- _Problem_:
Copy each line of the records that holds the string "client".

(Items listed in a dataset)
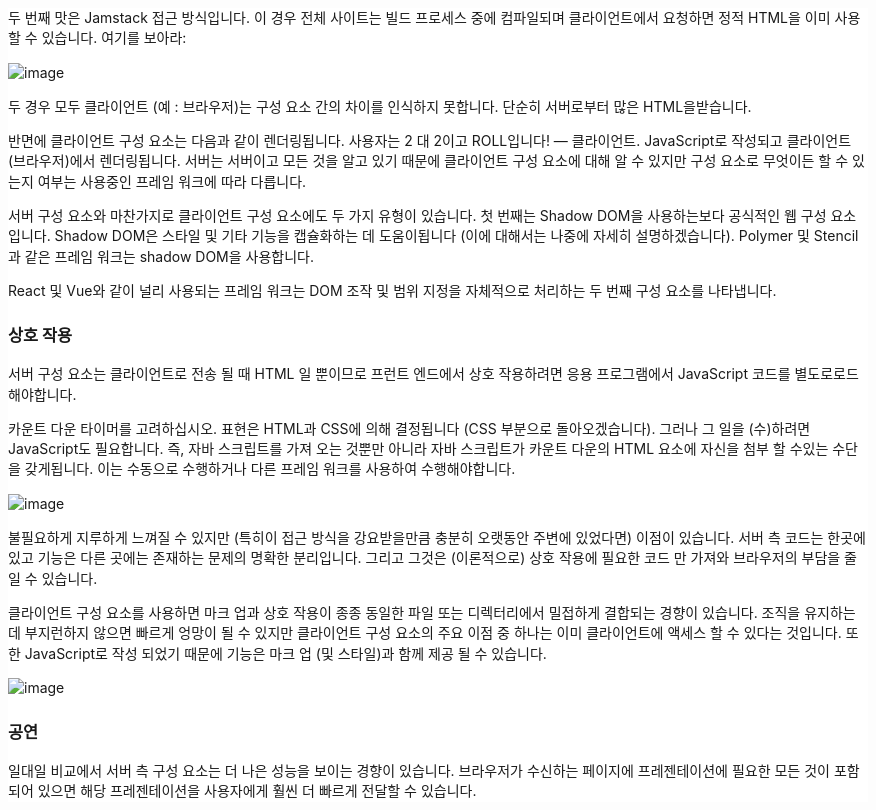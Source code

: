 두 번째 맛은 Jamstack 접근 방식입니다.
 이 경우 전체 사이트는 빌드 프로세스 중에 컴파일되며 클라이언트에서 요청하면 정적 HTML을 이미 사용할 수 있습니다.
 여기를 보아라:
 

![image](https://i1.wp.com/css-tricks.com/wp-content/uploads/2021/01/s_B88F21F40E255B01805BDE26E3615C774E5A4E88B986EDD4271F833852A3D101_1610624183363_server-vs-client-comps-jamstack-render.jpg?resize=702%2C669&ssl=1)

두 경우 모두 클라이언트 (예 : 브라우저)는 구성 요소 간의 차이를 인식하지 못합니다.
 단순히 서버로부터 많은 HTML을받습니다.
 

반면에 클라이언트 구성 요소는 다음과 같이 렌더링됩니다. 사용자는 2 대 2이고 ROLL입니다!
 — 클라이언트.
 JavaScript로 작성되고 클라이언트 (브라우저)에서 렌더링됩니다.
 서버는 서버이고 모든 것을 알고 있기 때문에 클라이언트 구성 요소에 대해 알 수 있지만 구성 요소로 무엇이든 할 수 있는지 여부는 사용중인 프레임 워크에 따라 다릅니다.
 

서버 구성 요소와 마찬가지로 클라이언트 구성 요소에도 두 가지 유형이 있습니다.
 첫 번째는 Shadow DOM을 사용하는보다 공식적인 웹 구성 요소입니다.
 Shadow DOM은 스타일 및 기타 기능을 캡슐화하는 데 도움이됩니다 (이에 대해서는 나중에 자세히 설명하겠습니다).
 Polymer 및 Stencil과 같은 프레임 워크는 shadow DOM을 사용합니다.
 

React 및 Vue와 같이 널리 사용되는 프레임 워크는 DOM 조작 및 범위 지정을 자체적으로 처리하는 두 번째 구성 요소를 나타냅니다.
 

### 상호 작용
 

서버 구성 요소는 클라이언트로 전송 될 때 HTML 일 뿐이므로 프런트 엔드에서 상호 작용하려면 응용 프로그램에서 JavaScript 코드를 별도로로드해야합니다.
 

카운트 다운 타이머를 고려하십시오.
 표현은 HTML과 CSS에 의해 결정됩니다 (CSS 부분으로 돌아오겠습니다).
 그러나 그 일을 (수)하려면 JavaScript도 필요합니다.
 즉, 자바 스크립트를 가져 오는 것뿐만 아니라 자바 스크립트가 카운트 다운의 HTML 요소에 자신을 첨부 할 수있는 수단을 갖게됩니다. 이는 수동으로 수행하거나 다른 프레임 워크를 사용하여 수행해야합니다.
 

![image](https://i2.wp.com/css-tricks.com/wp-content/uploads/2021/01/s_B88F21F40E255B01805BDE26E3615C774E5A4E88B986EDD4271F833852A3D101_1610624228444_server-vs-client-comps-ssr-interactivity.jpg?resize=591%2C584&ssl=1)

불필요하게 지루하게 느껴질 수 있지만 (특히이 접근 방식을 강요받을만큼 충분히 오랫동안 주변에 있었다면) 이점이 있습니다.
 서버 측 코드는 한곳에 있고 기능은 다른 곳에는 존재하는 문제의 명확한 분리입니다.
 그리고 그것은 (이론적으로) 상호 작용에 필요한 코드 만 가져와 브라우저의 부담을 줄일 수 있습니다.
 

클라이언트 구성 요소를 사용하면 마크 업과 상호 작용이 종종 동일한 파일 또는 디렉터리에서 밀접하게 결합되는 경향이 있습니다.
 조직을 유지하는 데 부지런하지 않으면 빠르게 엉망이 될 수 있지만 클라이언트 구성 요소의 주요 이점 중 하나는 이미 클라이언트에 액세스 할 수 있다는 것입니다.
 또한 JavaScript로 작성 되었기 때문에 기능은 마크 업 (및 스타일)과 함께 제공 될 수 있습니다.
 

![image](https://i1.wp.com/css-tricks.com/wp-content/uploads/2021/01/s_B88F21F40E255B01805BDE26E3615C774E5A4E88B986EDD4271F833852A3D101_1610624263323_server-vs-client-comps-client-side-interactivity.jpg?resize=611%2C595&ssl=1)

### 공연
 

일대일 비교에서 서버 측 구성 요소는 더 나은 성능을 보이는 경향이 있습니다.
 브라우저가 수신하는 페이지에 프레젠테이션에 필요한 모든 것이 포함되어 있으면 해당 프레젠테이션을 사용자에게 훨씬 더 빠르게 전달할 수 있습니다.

- _Problem solution_:
![image](https://i1.wp.com/css-tricks.com/wp-content/uploads/2021/01/s_B88F21F40E255B01805BDE26E3615C774E5A4E88B986EDD4271F833852A3D101_1610624183363_server-vs-client-comps-jamstack-render.jpg?resize=702%2C669&ssl=1)
![image](https://i2.wp.com/css-tricks.com/wp-content/uploads/2021/01/s_B88F21F40E255B01805BDE26E3615C774E5A4E88B986EDD4271F833852A3D101_1610624228444_server-vs-client-comps-ssr-interactivity.jpg?resize=591%2C584&ssl=1)
![image](https://i1.wp.com/css-tricks.com/wp-content/uploads/2021/01/s_B88F21F40E255B01805BDE26E3615C774E5A4E88B986EDD4271F833852A3D101_1610624263323_server-vs-client-comps-client-side-interactivity.jpg?resize=611%2C595&ssl=1)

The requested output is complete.